Minister Laumann: „Die Entscheidung für das Ruhrgebiet unterstreicht die Kompetenz der Gesundheitsregion Ruhrgebiet. Gleichzeitig setzt die Landesregierung ein entschlossenes Signal für einen weiteren, zukunftsfähigen Strukturwandel im Ruhrgebiet.“
Mit dem Gesundheitscampus nehme sich die Landesregierung die amerikanischen National Institutes of Health zum Beispiel, ohne diese zu kopieren, so der Minister weiter: „Wir sind heute eine führende Gesundheitsregion in Deutschland. Wir wollen eine führende Gesundheitsregion in Europa werden. Und wir wollen international mit den Besten mithalten.“

Eine der zentralen Säulen des Gesundheitscampus wird das neue Kompetenzzentrum Gesundheit Nordrhein-Westfalen sein. Das Zentrum soll den landesweiten Dialog mit den Exzellenzen ausbauen, Leitprojekte entwickeln, zusätzliche Impulse für die Versorgungsforschung setzen und die Vermarktung und internationale Präsenz des nordrhein-westfälischen Gesundheitswesens unterstützen. Das Kompetenzzentrum wird schrittweise bis 2011 auf 42 Stellen ausgebaut.

Ebenfalls auf dem Campus wird die bundesweit erste Fachhochschule für Gesundheitsberufe in staatlicher Trägerschaft mit 1.000 Studienplätzen entstehen. Damit treibt Nordrhein-Westfalen die weitere Professionali¬sierung der nichtärztlichen Heilberufe in Ausbildung und Forschung voran.
„Ein neues Europäisches Proteinforschungszentrum PURE (Protein research Unit Ruhr within Europe) soll die großen Chancen der Proteinforschung bei der Frühdiagnose und der molekularen Therapie ausschöpfen“, erläuterte Gesundheitsstaatssekretär Prof. Dr. Stefan Winter. Das Konzept wird unter Federführung des Forschungsministeriums bis zum Jahresende konkretisiert und für die abschließende Entscheidung extern bewertet. Hinzukommen soll nach Möglichkeit eine weitere Einrichtung der medizinischen Grundlagenforschung, zum Beispiel auf dem Feld der Stammzellforschung.
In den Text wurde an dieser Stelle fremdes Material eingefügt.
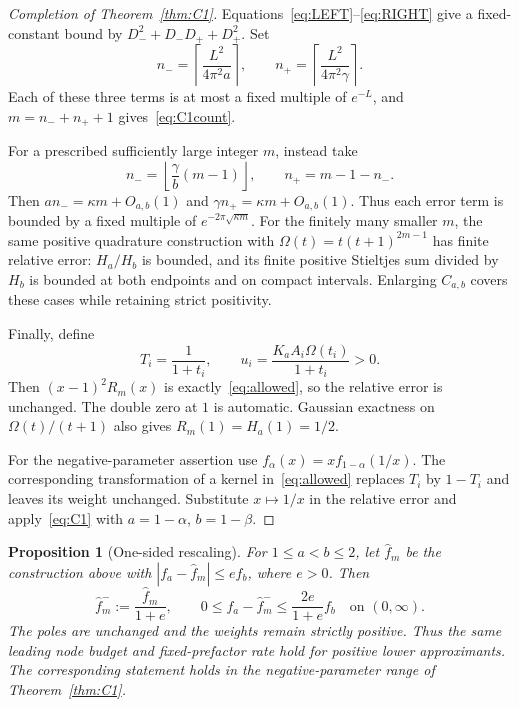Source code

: \documentclass[11pt]{article}
\newtheorem{proposition}[theorem]{Proposition}
\numberwithin{equation}{section}
\begin{document}
\begin{proof}[Completion of Theorem~\ref{thm:C1}]
Equations~\eqref{eq:LEFT}--\eqref{eq:RIGHT} give a fixed-constant bound
by $D_-^2+D_-D_++D_+^2$. Set
\begin{equation}\label{eq:allocationL}
 n_-=\left\lceil\frac{L^2}{4\pi^2a}\right\rceil,
 \qquad n_+=\left\lceil\frac{L^2}{4\pi^2\gamma}\right\rceil.
\end{equation}
Each of these three terms is at most a fixed multiple of $e^{-L}$,
and $m=n_-+n_++1$ gives~\eqref{eq:C1count}.

For a prescribed sufficiently large integer $m$, instead take
\[
 n_-=\left\lfloor\frac\gamma b(m-1)\right\rfloor,
 \qquad n_+=m-1-n_-.
\]
Then $a n_- =\kappa m+O_{a,b}(1)$ and
$\gamma n_+=\kappa m+O_{a,b}(1)$. Thus each error term is bounded by
a fixed multiple of $e^{-2\pi\sqrt{\kappa m}}$.
For the finitely many smaller $m$, the same positive quadrature
construction with $\Omega(t)=t(t+1)^{2m-1}$ has finite relative error:
$H_a/H_b$ is bounded, and its finite positive Stieltjes sum divided by
$H_b$ is bounded at both endpoints and on compact intervals.
Enlarging $C_{a,b}$ covers these cases while retaining strict positivity.

Finally, define
\[
 T_i=\frac1{1+t_i},\qquad
 u_i=\frac{K_a A_i\Omega(t_i)}{1+t_i}>0.
\]
Then $(x-1)^2R_m(x)$ is exactly~\eqref{eq:allowed}, so the relative
error is unchanged. The double zero at $1$ is automatic. Gaussian
exactness on $\Omega(t)/(t+1)$ also gives $R_m(1)=H_a(1)=1/2$.

For the negative-parameter assertion use
$f_\alpha(x)=x f_{1-\alpha}(1/x)$. The corresponding transformation
of a kernel in~\eqref{eq:allowed} replaces $T_i$ by $1-T_i$ and
leaves its weight unchanged. Substitute $x\mapsto1/x$ in the relative
error and apply~\eqref{eq:C1} with $a=1-\alpha$, $b=1-\beta$.
\end{proof}

\begin{proposition}[One-sided rescaling]\label{prop:onesided}
For $1\le a<b\le2$, let $\widehat f_m$ be the construction above with
$|f_a-\widehat f_m|\le e f_b$, where $e>0$. Then
\begin{equation}\label{eq:onesided}
 \widehat f_m^-:=\frac{\widehat f_m}{1+e},\qquad
 0\le f_a-\widehat f_m^-\le\frac{2e}{1+e}f_b
 \quad\text{on }(0,\infty).
\end{equation}
The poles are unchanged and the weights remain strictly positive.
Thus the same leading node budget and fixed-prefactor rate hold for
positive lower approximants. The corresponding statement holds in
the negative-parameter range of Theorem~\ref{thm:C1}.
\end{proposition}
\end{document}

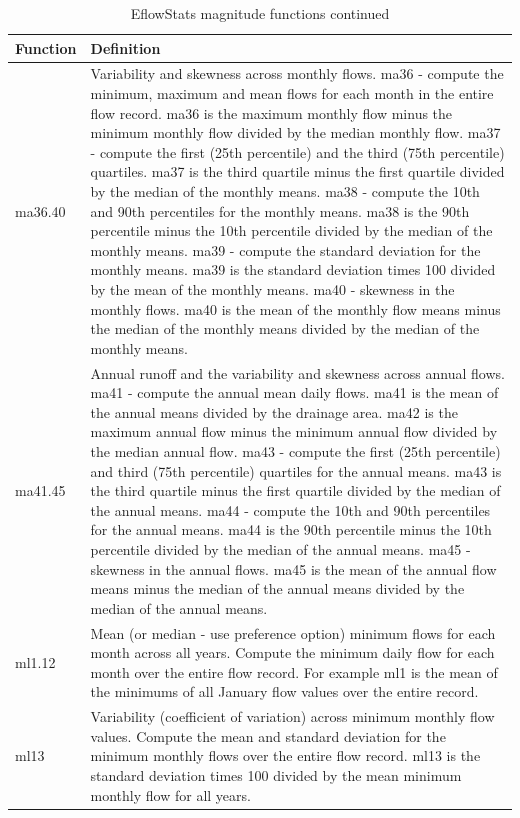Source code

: \documentclass[a4paper,11pt]{article}\usepackage[]{graphicx}\usepackage[]{color}
\begin{document}
\begin{table}[ht]
  \centering
  \begin{threeparttable}[b]
  \caption{EflowStats magnitude functions continued}
  \label{tab:mag2Stats}
  \begin{tabularx}{\textwidth}{|l|X|}
  \hline
\textbf{Function} & \textbf{Definition} \\ 
  \hline
  ma36.40 & Variability and skewness across monthly flows. ma36 - compute the minimum, maximum and mean flows for each month in the entire flow record. ma36 is the maximum monthly flow minus the minimum monthly flow divided by the median monthly flow. ma37 - compute the first (25th percentile) and the third (75th percentile) quartiles. ma37 is the third quartile minus the first quartile divided by the median of the monthly means. ma38 - compute the 10th and 90th percentiles for the monthly means. ma38 is the 90th percentile minus the 10th percentile divided by the median of the monthly means. ma39 - compute the standard deviation for the monthly means. ma39 is the standard deviation times 100 divided by the mean of the monthly means. ma40 - skewness in the monthly flows. ma40 is the mean of the monthly flow means minus the median of the monthly means divided by the median of the monthly means. \\
  ma41.45 & Annual runoff and the variability and skewness across annual flows. ma41 - compute the annual mean daily flows. ma41 is the mean of the annual means divided by the drainage area. ma42 is the maximum annual flow minus the minimum annual flow divided by the median annual flow. ma43 - compute the first (25th percentile) and third (75th percentile) quartiles for the annual means. ma43 is the third quartile minus the first quartile divided by the median of the annual means. ma44 - compute the 10th and 90th percentiles for the annual means. ma44 is the 90th percentile minus the 10th percentile divided by the median of the annual means. ma45 - skewness in the annual flows. ma45 is the mean of the annual flow means minus the median of the annual means divided by the median of the annual means. \\
  ml1.12 & Mean (or median - use preference option) minimum flows for each month across all years. Compute the minimum daily flow for each month over the entire flow record. For example ml1 is the mean of the minimums of all January flow values over the entire record. \\
  ml13 & Variability (coefficient of variation) across minimum monthly flow values. Compute the mean and standard deviation for the minimum monthly flows over the entire flow record. ml13 is the standard deviation times 100 divided by the mean minimum monthly flow for all years. \\

\end{tabularx}
\end{threeparttable}
\end{table}
\end{document}
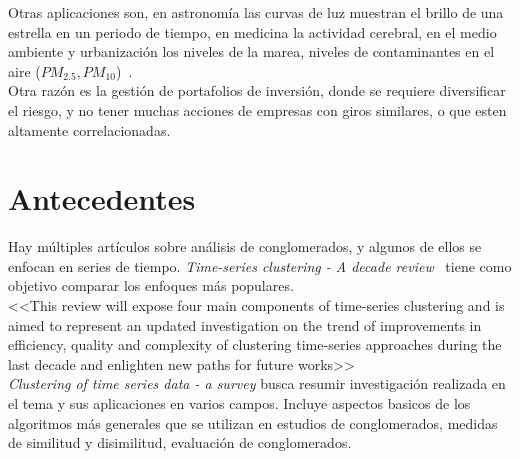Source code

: \documentclass[twocolumn,10pt]{asme2ej}
\begin{document}
Otras aplicaciones son, en astronom\'ia las curvas de luz muestran el brillo de una estrella en un periodo de tiempo, en medicina la actividad cerebral, en el medio ambiente y urbanizaci\'on los niveles de la marea, niveles de contaminantes en el aire ($PM_{2.5}, PM_{10}$)~\cite{TIME_SERIES_CLUSTERING}.\\

Otra raz\'on es la gesti\'on de portafolios de inversi\'on, donde se requiere diversificar el riesgo, y no tener muchas acciones de empresas con giros similares, o que esten altamente correlacionadas.

\section{Antecedentes} %
\label{sec:antecedentes}
Hay m\'ultiples art\'iculos sobre an\'alisis de conglomerados, y algunos de ellos se enfocan en series de tiempo. \textit{Time-series clustering - A decade review}~\cite{TIME_SERIES_CLUSTERING} tiene como objetivo comparar los enfoques m\'as populares.\\
<<This review will expose four main components of time-series clustering and is aimed to represent an updated investigation on the trend of improvements in efficiency, quality and complexity of clustering time-series approaches during the last decade and enlighten new paths for future works>>~\cite{TIME_SERIES_CLUSTERING}\\

\textit{Clustering of time series data - a survey} busca resumir investigaci\'on realizada en el tema y sus aplicaciones en varios campos. Incluye aspectos basicos de los algoritmos m\'as generales que se utilizan en estudios de conglomerados, medidas de similitud y disimilitud, evaluaci\'on de conglomerados.~\cite{TIME_SERIES_CLUSTERING_3}\\
\end{document}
Das bislang auf Standorte in Bielefeld, Münster und Düsseldorf verteilte Landesinstitut für Gesundheit und Arbeit wird auf den Gesundheitscampus verlagert. Ebenso beispielsweise das Zentrum für Telematik im Gesundheitswesen und das Epidemiologische Krebsregister – wenn die jeweiligen Gesellschafter zustimmen. Mit der Konzentration und dem weiteren Ausbau der telematischen und telemedizinischen Kompetenz auf dem Gesundheitscampus bieten Nordrhein-Westfalen den Ländern einen idealen Rahmen für die Ansiedlung des Elektronischen Beruferegisters für Gesundheitsberufe (eGBR). Die Entscheidung über den Sitz dieser von den Ländern gemeinsam zu schaffenden Einrichtung wird alsbald fallen. Sie soll die elektronischen Berufsausweise im Rahmen der entstehenden Telematik-Infrastruktur für bis zu 1,7 Millionen Beschäftigte im Gesundheitswesen herausgeben.